Would I love to have that second one? Of course! Do I want to be able to sleep at night? YES!!

Here's where it gets interesting: Let's compare loans of $140,000 and $325,000, each at 5.5% interest on a 30-year, fixed-rate mortgage. The principle and interest (P+I) payment on $140,000 is $795. For $325,000, the P+I payment is $1845. That's a difference of $1,050 per month.

Suppose you buy the $140,000 house but decide to make the $1845 payment on it every month, adding $1,050 to the required minimum payment. In just under 8 years, you would own the house free and clear!

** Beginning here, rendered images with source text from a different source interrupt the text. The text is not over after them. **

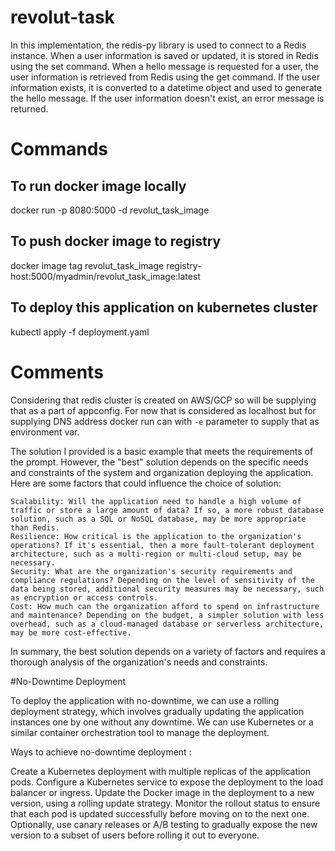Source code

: # revolut-task

In this implementation, the redis-py library is used to connect to a Redis instance. 
When a user information is saved or updated, it is stored in Redis using the set command. 
When a hello message is requested for a user, the user information is retrieved from Redis using the get command. 
If the user information exists, it is converted to a datetime object and used to generate the hello message. If the user information doesn't exist, an error message is returned.

# Commands

## To run docker image locally
docker run -p 8080:5000 -d revolut_task_image

## To push docker image to registry
docker image tag revolut_task_image registry-host:5000/myadmin/revolut_task_image:latest

## To deploy this application on kubernetes cluster

kubectl apply -f deployment.yaml


# Comments

Considering that redis cluster is created on AWS/GCP so will be supplying that as a part of appconfig. For now that is considered as localhost but for supplying DNS address docker run can with `-e` parameter to supply that as environment var.

The solution I provided is a basic example that meets the requirements of the prompt. However, the "best" solution depends on the specific needs and constraints of the system and organization deploying the application. Here are some factors that could influence the choice of solution:

    Scalability: Will the application need to handle a high volume of traffic or store a large amount of data? If so, a more robust database solution, such as a SQL or NoSQL database, may be more appropriate than Redis.
    Resilience: How critical is the application to the organization's operations? If it's essential, then a more fault-tolerant deployment architecture, such as a multi-region or multi-cloud setup, may be necessary.
    Security: What are the organization's security requirements and compliance regulations? Depending on the level of sensitivity of the data being stored, additional security measures may be necessary, such as encryption or access controls.
    Cost: How much can the organization afford to spend on infrastructure and maintenance? Depending on the budget, a simpler solution with less overhead, such as a cloud-managed database or serverless architecture, may be more cost-effective.

In summary, the best solution depends on a variety of factors and requires a thorough analysis of the organization's needs and constraints.


#No-Downtime Deployment

To deploy the application with no-downtime, we can use a rolling deployment strategy, which involves gradually updating the application instances one by one without any downtime. We can use Kubernetes or a similar container orchestration tool to manage the deployment.

Ways to achieve no-downtime deployment :

Create a Kubernetes deployment with multiple replicas of the application pods.
Configure a Kubernetes service to expose the deployment to the load balancer or ingress.
Update the Docker image in the deployment to a new version, using a rolling update strategy.
Monitor the rollout status to ensure that each pod is updated successfully before moving on to the next one.
Optionally, use canary releases or A/B testing to gradually expose the new version to a subset of users before rolling it out to everyone.
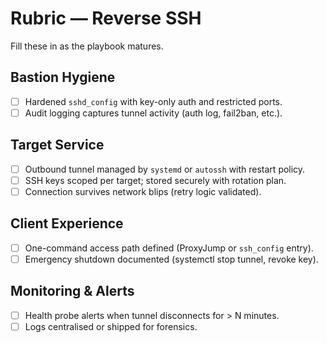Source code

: # Rubric — Reverse SSH

Fill these in as the playbook matures.

## Bastion Hygiene

- [ ] Hardened `sshd_config` with key-only auth and restricted ports.
- [ ] Audit logging captures tunnel activity (auth log, fail2ban, etc.).

## Target Service

- [ ] Outbound tunnel managed by `systemd` or `autossh` with restart policy.
- [ ] SSH keys scoped per target; stored securely with rotation plan.
- [ ] Connection survives network blips (retry logic validated).

## Client Experience

- [ ] One-command access path defined (ProxyJump or `ssh_config` entry).
- [ ] Emergency shutdown documented (systemctl stop tunnel, revoke key).

## Monitoring & Alerts

- [ ] Health probe alerts when tunnel disconnects for > N minutes.
- [ ] Logs centralised or shipped for forensics.
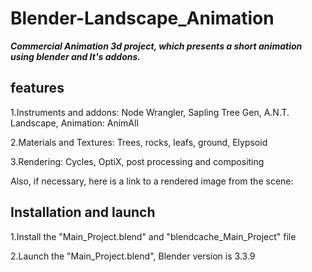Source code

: # Blender-Landscape_Animation

***Commercial Animation 3d project, which presents a short animation using blender and It's addons.***

## features

1.Instruments and addons: Node Wrangler, Sapling Tree Gen, A.N.T. Landscape, Animation: AnimAll

2.Materials and Textures: Trees, rocks, leafs, ground, Elypsoid

3.Rendering: Cycles, OptiX, post processing and compositing

Also, if necessary, here is a link to a rendered image from the scene: 

## Installation and launch

1.Install the "Main_Project.blend" and "blendcache_Main_Project" file

2.Launch the "Main_Project.blend", Blender version is 3.3.9
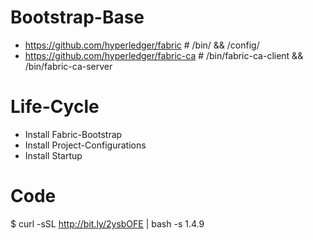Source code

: # Bootstrap-Base
* https://github.com/hyperledger/fabric         # /bin/ && /config/
* https://github.com/hyperledger/fabric-ca      # /bin/fabric-ca-client && /bin/fabric-ca-server

# Life-Cycle
- Install Fabric-Bootstrap
- Install Project-Configurations
- Install Startup

# Code
$ curl -sSL http://bit.ly/2ysbOFE | bash -s 1.4.9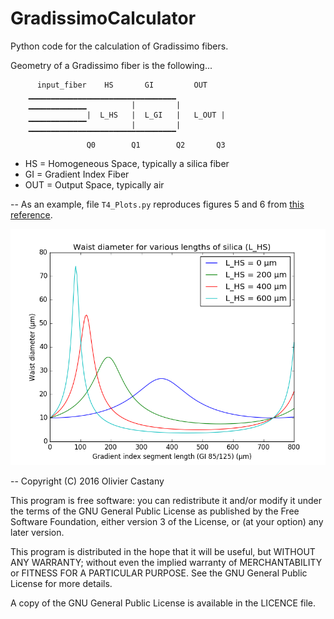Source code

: GradissimoCalculator
====================

Python code for the calculation of Gradissimo fibers.

Geometry of a Gradissimo fiber is the following...

          input_fiber    HS       GI         OUT
        ▁▁▁▁▁▁▁▁▁▁▁▁▁▁▁▁▁▁▁▁▁▁▁▁▁▁▁▁▁▁▁▁▁    
        ▁▁▁▁▁▁▁▁▁▁▁▁▁          |         |         
                     |  L_HS   |  L_GI   |   L_OUT |   
        ▔▔▔▔▔▔▔▔▔▔▔▔▔          |         |       
        ▔▔▔▔▔▔▔▔▔▔▔▔▔▔▔▔▔▔▔▔▔▔▔▔▔▔▔▔▔▔▔▔▔                     
                     Q0        Q1        Q2       Q3

* HS = Homogeneous Space, typically a silica fiber
* GI = Gradient Index Fiber
* OUT = Output Space, typically air

--
As an example, file `T4_Plots.py` reproduces figures 5 and 6 from [this reference][1].

![Reproducing figure 5 from reference 1](examples/figure/ref_1_figure_5.png)

[1]: https://www.osapublishing.org/jlt/abstract.cfm?uri=jlt-17-5-924

-- 
Copyright (C) 2016 Olivier Castany

This program is free software: you can redistribute it and/or modify
it under the terms of the GNU General Public License as published by
the Free Software Foundation, either version 3 of the License, or
(at your option) any later version.

This program is distributed in the hope that it will be useful,
but WITHOUT ANY WARRANTY; without even the implied warranty of
MERCHANTABILITY or FITNESS FOR A PARTICULAR PURPOSE.  See the
GNU General Public License for more details.

A copy of the GNU General Public License is available in the LICENCE file.

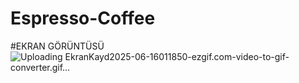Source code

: # Espresso-Coffee






#EKRAN GÖRÜNTÜSÜ 
![Uploading EkranKayd2025-06-16011850-ezgif.com-video-to-gif-converter.gif…]()
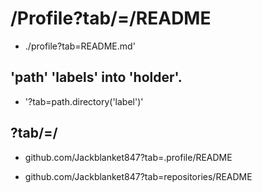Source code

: # /Profile?tab/=/README 

- ./profile?tab=README.md'

## 'path' 'labels' into 'holder'.

- '?tab=path.directory('label')'

## ?tab/=/

- github.com/Jackblanket847?tab=.profile/README

- github.com/Jackblanket847?tab=repositories/README
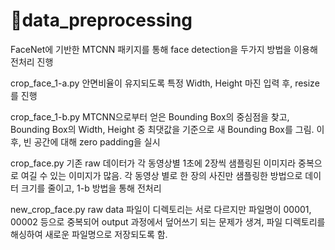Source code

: # data_preprocessing
FaceNet에 기반한 MTCNN 패키지를 통해 face detection을 두가지 방법을 이용해 전처리 진행

crop_face_1-a.py
안면비율이 유지되도록 특정 Width, Height 마진 입력 후, resize를 진행

crop_face_1-b.py
MTCNN으로부터 얻은 Bounding Box의 중심점을 찾고, Bounding Box의 Width, Height 중 최댓값을 기준으로 새 Bounding Box를 그림.
이후, 빈 공간에 대해 zero padding을 실시

crop_face.py
기존 raw 데이터가 각 동영상별 1초에 2장씩 샘플링된 이미지라 중복으로 여길 수 있는 이미지가 많음.
각 동영상 별로 한 장의 사진만 샘플링한 방법으로 데이터 크기를 줄이고, 1-b 방법을 통해 전처리

new_crop_face.py
raw data 파일이 디렉토리는 서로 다르지만 파일명이 00001, 00002 등으로 중복되어
output 과정에서 덮어쓰기 되는 문제가 생겨, 파일 디렉토리를 해싱하여 새로운 파일명으로 저장되도록 함.
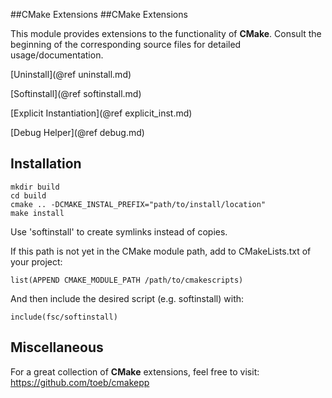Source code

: ##CMake Extensions
##CMake Extensions

This module provides extensions to the functionality of __CMake__. Consult the
beginning of the corresponding source files for detailed usage/documentation.

[Uninstall](@ref uninstall.md)

[Softinstall](@ref softinstall.md)

[Explicit Instantiation](@ref explicit_inst.md)

[Debug Helper](@ref debug.md)

## Installation

    mkdir build
    cd build
    cmake .. -DCMAKE_INSTAL_PREFIX="path/to/install/location"
    make install

Use 'softinstall' to create symlinks instead of copies.

If this path is not yet in the CMake module path, add to CMakeLists.txt of your project:
    
    list(APPEND CMAKE_MODULE_PATH /path/to/cmakescripts)

And then include the desired script (e.g. softinstall) with:

    include(fsc/softinstall)

## Miscellaneous

For a great collection of __CMake__ extensions, feel free to visit:
https://github.com/toeb/cmakepp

Assuming a very modest appreciation rate, let's say that at the end of those 8 years, you sell the house for $175,000. Now that $325,000 house will only cost you an additional $150,000. ($175 + $150 = $325) Paying the very same amount that you have been paying all along ($1845 per month), you will then have paid off the $325,000 house in just 8 1/2 more years. In other words, starting from the day you buy the $140,000 house, you will have paid off the $325,000 house in 16 1/2 years.

Now, stay with me here. If you had bought the $325,000 house to begin with and made the same $1845 payment, at the end of 16 1/2 years, you would still owe $210,675 on it!

Of course, by the time you sold the first house, the second one would be worth (theoretically, at least) $411,700. If you still wanted that house, though, you could still have both houses paid off in less than the originally planned 30 years. (8 years for the first house and 16 years for the second house)

Like us, you may not have $1,050 extra every month to add on to a mortgage payment, and even if you do, there may be even better ways to invest it. And yes, there are lots of valid arguments for buying a nicer house to begin with. We may very well decide we just need/want more room. But doesn't it at least make you think about your dream home (and how to get it) in a different way?

My goal in this post, as with all posts on this site, is not to tell you that this is the only way home-buying, selling, moving, etc. can be done, but to give you something to think about, share our experiences, and maybe encourage you to think differently.